TO DO
The only acceptable output is every entry, printed exactly.

RECORDS SUPPLIED
.....

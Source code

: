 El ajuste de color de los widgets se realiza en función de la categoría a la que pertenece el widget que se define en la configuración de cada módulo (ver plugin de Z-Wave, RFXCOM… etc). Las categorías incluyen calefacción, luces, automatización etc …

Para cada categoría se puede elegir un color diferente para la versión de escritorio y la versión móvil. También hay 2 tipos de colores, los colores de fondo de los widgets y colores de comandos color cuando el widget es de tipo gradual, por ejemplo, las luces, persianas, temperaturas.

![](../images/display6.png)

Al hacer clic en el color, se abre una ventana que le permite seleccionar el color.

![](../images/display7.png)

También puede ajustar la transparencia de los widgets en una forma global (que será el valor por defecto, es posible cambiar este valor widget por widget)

.....

THE ANSWER
Source code

: El ajuste de color de los widgets se realiza en función de la categoría a la que pertenece el widget que se define en la configuración de cada módulo (ver plugin de Z-Wave, RFXCOM… etc). Las categorías incluyen calefacción, luces, automatización etc …

Para cada categoría se puede elegir un color diferente para la versión de escritorio y la versión móvil. También hay 2 tipos de colores, los colores de fondo de los widgets y colores de comandos color cuando el widget es de tipo gradual, por ejemplo, las luces, persianas, temperaturas.

![](../images/display6.png)

Al hacer clic en el color, se abre una ventana que le permite seleccionar el color.

![](../images/display7.png)

También puede ajustar la transparencia de los widgets en una forma global (que será el valor por defecto, es posible cambiar este valor widget por widget)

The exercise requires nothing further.